Materials and Methods

Collecting OMIA variants

We annotated sequence variants in animals using the SQL dump of OMIA (release 08/2015) [24]. Gene symbols and the text from the section Molecular basis were extracted for all diseases (i) considered as defect by OMIA and (ii) with the causal variant known. We then read the text and publications to extract variant annotations in the standard format of, e.g. A11W: native alanine (A) at residue position 11 mutated to tryptophan (W). OMIA already contained 82 variants in this format possibly enabling automated extraction through a regular expression. However, at least one of the 82 was outdated; this fact was mentioned in the description, but would have been missed by automation. Our effort yielded another 96 variants. Thus, we could use 178 OMIA variants in total. Next, we retrieved the protein sequences of the OMIA variants by querying UniProtKB (release 2015_08) with the gene symbol and NCBI taxonomy identifier extracted from OMIA. When we had multiple matches, we chose the top match. Among the 178 variants, three synonymous variants were excluded. Of the remaining 175, 12 had to be excluded because the above protocol did not yield a sequence. In 46 cases a sequence could be retrieved but the amino acid found at the position denoted by OMIA was not the one found in the sequence at that position, e.g. for OMIA variant A11W, the amino acid at position 11 in the sequence was not alanine (A). In 110 cases the amino acid was found as expected and in seven additional cases shifting the position by +1 yielded the expected sequence. The “+1” accounts for sequences stored without the initiator methionine. Our final data set of 117 variants from 99 sequences (S2 Table) is available at https://rostlab.org/resources/omia. The attrition rate leading to the 117 mutations is summarized again in S3 Table. Most of the variants in the final dataset were from dogs (39%) and cattle (21%). These ratios were comparable to those for original 178 variants (44% and 21%).
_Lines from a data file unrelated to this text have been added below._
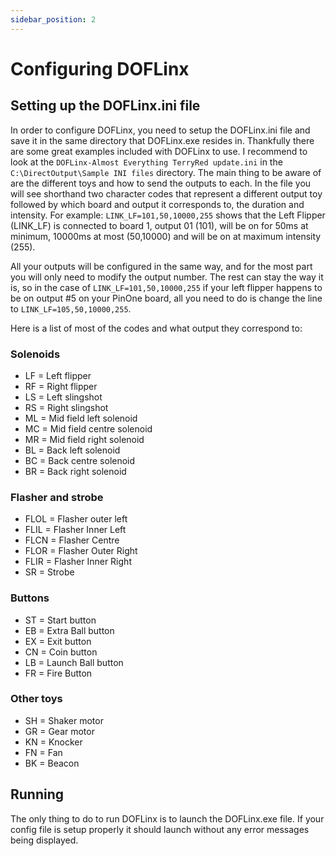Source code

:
 ```yaml
---
sidebar_position: 2
---
```


# Configuring DOFLinx

## Setting up the DOFLinx.ini file

In order to configure DOFLinx, you need to setup the DOFLinx.ini file and save it in the same directory that DOFLinx.exe resides in. Thankfully there are some great examples included with DOFLinx to use. I recommend to look at the ```DOFLinx-Almost Everything TerryRed update.ini``` in the ```C:\DirectOutput\Sample INI files``` directory. The main thing to be aware of are the different toys and how to send the outputs to each. In the file you will see shorthand two character codes that represent a different output toy followed by which board and output it corresponds to, the duration and intensity. For example: ```LINK_LF=101,50,10000,255``` shows that the Left Flipper (LINK_LF) is connected to board 1, output 01 (101), will be on for 50ms at minimum, 10000ms at most (50,10000) and will be on at maximum intensity (255).

All your outputs will be configured in the same way, and for the most part you will only need to modify the output number. The rest can stay the way it is, so in the case of ```LINK_LF=101,50,10000,255``` if your left flipper happens to be on output #5 on your PinOne board, all you need to do is change the line to ```LINK_LF=105,50,10000,255```.

Here is a list of most of the codes and what output they correspond to:

### Solenoids
- LF = Left flipper
- RF = Right flipper
- LS = Left slingshot
- RS = Right slingshot
- ML = Mid field left solenoid
- MC = Mid field centre solenoid
- MR = Mid field right solenoid
- BL = Back left solenoid
- BC = Back centre solenoid
- BR = Back right solenoid

### Flasher and strobe
- FLOL = Flasher outer left
- FLIL = Flasher Inner Left
- FLCN = Flasher Centre
- FLOR = Flasher Outer Right
- FLIR = Flasher Inner Right
- SR = Strobe

### Buttons
- ST = Start button
- EB = Extra Ball button
- EX = Exit button
- CN = Coin button
- LB = Launch Ball button
- FR = Fire Button

### Other toys
- SH = Shaker motor
- GR = Gear motor
- KN = Knocker
- FN = Fan
- BK = Beacon

## Running

The only thing to do to run DOFLinx is to launch the DOFLinx.exe file. If your config file is setup properly it should launch without any error messages being displayed.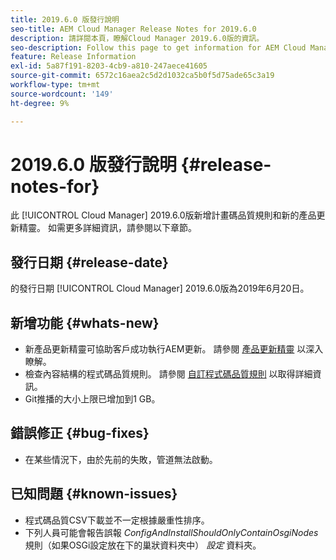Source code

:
 ```yaml
---
title: 2019.6.0 版發行說明
seo-title: AEM Cloud Manager Release Notes for 2019.6.0
description: 請詳閱本頁，瞭解Cloud Manager 2019.6.0版的資訊。
seo-description: Follow this page to get information for AEM Cloud Manager Release 2019.6.0.
feature: Release Information
exl-id: 5a87f191-8203-4cb9-a810-247aece41605
source-git-commit: 6572c16aea2c5d2d1032ca5b0f5d75ade65c3a19
workflow-type: tm+mt
source-wordcount: '149'
ht-degree: 9%

---
```


# 2019.6.0 版發行說明 {#release-notes-for}

此 [!UICONTROL Cloud Manager] 2019.6.0版新增計畫碼品質規則和新的產品更新精靈。 如需更多詳細資訊，請參閱以下章節。

## 發行日期 {#release-date}

的發行日期 [!UICONTROL Cloud Manager] 2019.6.0版為2019年6月20日。

## 新增功能 {#whats-new}

* 新產品更新精靈可協助客戶成功執行AEM更新。 請參閱 [產品更新精靈](/help/product-update-wizard/overview.md) 以深入瞭解。
* 檢查內容結構的程式碼品質規則。 請參閱 [自訂程式碼品質規則](/help/using/custom-code-quality-rules.md) 以取得詳細資訊。
* Git推播的大小上限已增加到1 GB。

## 錯誤修正 {#bug-fixes}

* 在某些情況下，由於先前的失敗，管道無法啟動。

## 已知問題 {#known-issues}

* 程式碼品質CSV下載並不一定根據嚴重性排序。
* 下列人員可能會報告誤報 *ConfigAndInstallShouldOnlyContainOsgiNodes* 規則（如果OSGi設定放在下的巢狀資料夾中） *設定* 資料夾。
We annotated another 12 positions with single amino acid deletions and 48 variants leading to premature stop codons. However, since SNAP2 only predicts effect for changes of amino acids not their removal or premature stop of the amino acid sequence, these were not used in the further analysis.

OMIM, SNPdbe, and PMD

We extracted 5,661 OMIM [5] variants with sequences from SNPdbe [42]. SNAP2 [16] was trained on SAVs from PMD, the Protein Mutation Database [43] as well as human disease variants from OMIM and HumVar [5,28]. For the sets shown in Fig 1A, we trained a version of SNAP2 on only molecular effect variants, i.e. without variants from OMIM or HumVar, and show cross-validation results for that (TrEffect and TrNeutral). In all other cases, the training set of SNAP2 also included disease variants [16].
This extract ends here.